At first, many of the papers sparkled with juicy local stories. But lately, there’s been a slow-motion implosion of hiring freezes, budget cuts, positions eliminated through attrition, firings and layoffs. All the way through, editors like Steve Lambert, who oversees both the Bulletin and The Sun, have dashed off surreal e-mail memos to staffers, like one on August 20 of last year, citing the need to find “more efficiencies” in “potential synergies.”
The Pomona Valley's Bulletin is “a ghost town now,” photojournalist Weis says. “They’ve arrived at the ultimate ‘consolidation’: They put a local story on the front page with a photo, fill the rest of the shrinking news pages with wire and copy from sister papers, and sell it to readers as their ‘hometown newspaper.’ ” *
Segura at the Press-Telegram agrees and says his local guild wants to see reporters from other newspapers identified as such, instead of datelines from Woodland Hills or San Bernardino in the Long Beach newspaper placed on stories written by distant reporters identified as “staff writers.”
“They want to give the readers the impression that these are our reporters,” Segura says, “and they’re not.”
Garza at the Daily News seems more resigned than angry. “I think the model of corporate journalism is failing, and a lot of people see malicious intent on the part of Dean Singleton,” she says. “But I don’t.

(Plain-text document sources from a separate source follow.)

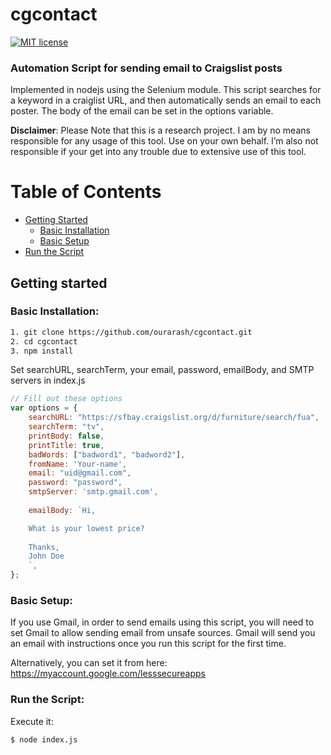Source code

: 
# cgcontact

[![MIT license](https://img.shields.io/badge/license-MIT-blue.svg)](https://github.com/ourarash/cgcontact)

### Automation Script for sending email to Craigslist posts
Implemented in nodejs using the Selenium module.
This script searches for a keyword in a craiglist URL, and then automatically sends an email to each poster. The body of the email can be set in the options variable.


**Disclaimer**: Please Note that this is a research project. I am by no means responsible for any usage of this tool. Use on your own behalf. I’m also not responsible if your  get into any trouble due to extensive use of this tool.


Table of Contents
=================

* [Getting Started](#getting-started)
  * [Basic Installation](#basic-installation)
  * [Basic Setup](#basic-setup)
* [Run the Script](#run-the-script)
 
## Getting started

### Basic Installation:

```bash
1. git clone https://github.com/ourarash/cgcontact.git
2. cd cgcontact
3. npm install
```

Set searchURL, searchTerm, your email, password, emailBody, and SMTP servers in index.js

```javascript
// Fill out these options
var options = {
    searchURL: "https://sfbay.craigslist.org/d/furniture/search/fua",   //The page we are searching
    searchTerm: "tv",                                                   //The keyword we are searching
    printBody: false,
    printTitle: true,
    badWords: ["badword1", "badword2"],                                 //Detects bad words in title and body of each text
    fromName: 'Your-name',                                              //Sender name in the email being sent
    email: "uid@gmail.com",                                             //Your email address
    password: "password",                                               //Your password
    smtpServer: 'smtp.gmail.com',                                       //SMTP server. Use smtp.gmail.com for gmail
                                                                        //The body of email sent to each poster
    emailBody: `Hi,                                                     

    What is your lowest price?
    
    Thanks,
    John Doe
    `,
};

```

### Basic Setup:
If you use Gmail, in order to send emails using this script, you will need to set Gmail to allow sending email from unsafe sources.
Gmail will send you an email with instructions once you run this script for the first time. 

Alternatively, you can set it from here:
https://myaccount.google.com/lesssecureapps

### Run the Script:
Execute it:

```bash
$ node index.js
```
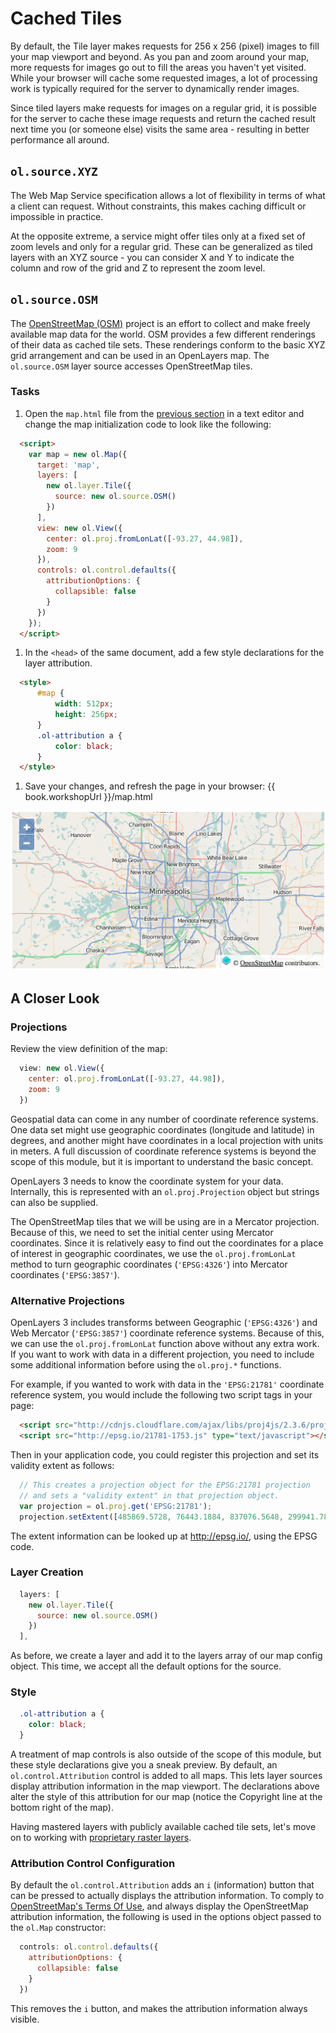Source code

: # Cached Tiles

By default, the Tile layer makes requests for 256 x 256 (pixel) images to fill your map viewport and beyond. As you pan and zoom around your map, more requests for images go out to fill the areas you haven't yet visited. While your browser will cache some requested images, a lot of processing work is typically required for the server to dynamically render images.

Since tiled layers make requests for images on a regular grid, it is possible for the server to cache these image requests and return the cached result next time you (or someone else) visits the same area - resulting in better performance all around.

## `ol.source.XYZ`

The Web Map Service specification allows a lot of flexibility in terms of what a client can request. Without constraints, this makes caching difficult or impossible in practice.

At the opposite extreme, a service might offer tiles only at a fixed set of zoom levels and only for a regular grid. These can be generalized as tiled layers with an XYZ source - you can consider X and Y to indicate the column and row of the grid and Z to represent the zoom level.

## `ol.source.OSM`

The [OpenStreetMap (OSM)](http://www.openstreetmap.org/) project is an effort to collect and make freely available map data for the world. OSM provides a few different renderings of their data as cached tile sets. These renderings conform to the basic XYZ grid arrangement and can be used in an OpenLayers map. The `ol.source.OSM` layer source accesses OpenStreetMap tiles.

### Tasks

1. Open the `map.html` file from the [previous section](wms.md) in a text editor and change the map initialization code to look like the following:

  ```html
    <script>
      var map = new ol.Map({
        target: 'map',
        layers: [
          new ol.layer.Tile({
            source: new ol.source.OSM()
          })
        ],
        view: new ol.View({
          center: ol.proj.fromLonLat([-93.27, 44.98]),
          zoom: 9
        }),
        controls: ol.control.defaults({
          attributionOptions: {
            collapsible: false
          }
        })
      });
    </script>
  ```

1. In the `<head>` of the same document, add a few style declarations for the layer attribution.

  ```html
    <style>
        #map {
            width: 512px;
            height: 256px;
        }
        .ol-attribution a {
            color: black;
        }
    </style>
  ```

1. Save your changes, and refresh the page in your browser: {{ book.workshopUrl }}/map.html

  ![A tiled layer with an OSM source](cached1.png)

## A Closer Look

### Projections

Review the view definition of the map:

```js
  view: new ol.View({
    center: ol.proj.fromLonLat([-93.27, 44.98]),
    zoom: 9
  })
```

Geospatial data can come in any number of coordinate reference systems. One data set might use geographic coordinates (longitude and latitude) in degrees, and another might have coordinates in a local projection with units in meters. A full discussion of coordinate reference systems is beyond the scope of this module, but it is important to understand the basic concept.

OpenLayers 3 needs to know the coordinate system for your data. Internally, this is represented with an `ol.proj.Projection` object but strings can also be supplied.

The OpenStreetMap tiles that we will be using are in a Mercator projection. Because of this, we need to set the initial center using Mercator coordinates. Since it is relatively easy to find out the coordinates for a place of interest in geographic coordinates, we use the `ol.proj.fromLonLat` method to turn geographic coordinates (`'EPSG:4326'`) into Mercator coordinates (`'EPSG:3857'`).

### Alternative Projections

OpenLayers 3 includes transforms between Geographic (`'EPSG:4326'`) and Web Mercator (`'EPSG:3857'`) coordinate reference systems.  Because of this, we can use the `ol.proj.fromLonLat` function above without any extra work.  If you want to work with data in a different projection, you need to include some additional information before using the `ol.proj.*` functions.

For example, if you wanted to work with data in the `'EPSG:21781'` coordinate reference system, you would include the following two script tags in your page:

```html
  <script src="http://cdnjs.cloudflare.com/ajax/libs/proj4js/2.3.6/proj4.js" type="text/javascript"></script>
  <script src="http://epsg.io/21781-1753.js" type="text/javascript"></script>
```

Then in your application code, you could register this projection and set its validity extent as follows:

```js
  // This creates a projection object for the EPSG:21781 projection
  // and sets a "validity extent" in that projection object.
  var projection = ol.proj.get('EPSG:21781');
  projection.setExtent([485869.5728, 76443.1884, 837076.5648, 299941.7864]);
```

The extent information can be looked up at http://epsg.io/, using the EPSG code.

### Layer Creation

```js
  layers: [
    new ol.layer.Tile({
      source: new ol.source.OSM()
    })
  ],
```

As before, we create a layer and add it to the layers array of our map config object. This time, we accept all the default options for the source.

### Style

```css
  .ol-attribution a {
    color: black;
  }
```

A treatment of map controls is also outside of the scope of this module, but these style declarations give you a sneak preview. By default, an `ol.control.Attribution` control is added to all maps. This lets layer sources display attribution information in the map viewport. The declarations above alter the style of this attribution for our map (notice the Copyright line at the bottom right of the map).

Having mastered layers with publicly available cached tile sets, let's move on to working with [proprietary raster layers](proprietary.md).

### Attribution Control Configuration

By default the `ol.control.Attribution` adds an `i` (information) button that can be pressed to actually displays the attribution information. To comply to [OpenStreetMap's Terms Of Use](http://wiki.openstreetmap.org/wiki/Legal_FAQ), and always display the OpenStreetMap attribution information, the following is used in the options object passed to the `ol.Map` constructor:

```js
  controls: ol.control.defaults({
    attributionOptions: {
      collapsible: false
    }
  })
```

This removes the `i` button, and makes the attribution information always visible.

I don’t see it as some dastardly scheme.”
But if Singleton’s not pursuing a “buy and bleed” strategy with his papers, Garza concedes, there doesn’t seem to be much of a long-term vision. “I don’t know if the ‘money people’ realize that readers do notice what’s happening,” she says. “They see the changes in the newspaper and they are angry.”
As the journalists still working for Singleton send out their résumés, Weis is hitting the gym more often, pondering what his future holds now that he’s in his mid-50s and looking for work.
“Look, 20 years ago, I could have gone across the street to the Tribune, or down the road to the Breeze, or maybe a little farther down the road to another paper and been hired on the spot,” he says. “There was competition then. Journalists were screwed the minute Singleton was allowed to buy nearly every paper within a hundred miles and start squeezing the life out of them.”
* Correction: Due to an editing error, the article originally stated that the Daily Bulletin is in Pomona. It is in the Pomona Valley in the city of Ontario. Also, the story erred in reporting that the Long Beach Press-Telegram’s editor duties are being taken over by the Daily Breeze. The Press-Telegram’s manager editor duties are being taken over, while the job of editor, held by Rich Archbold, is being preserved at the Press-Telegram.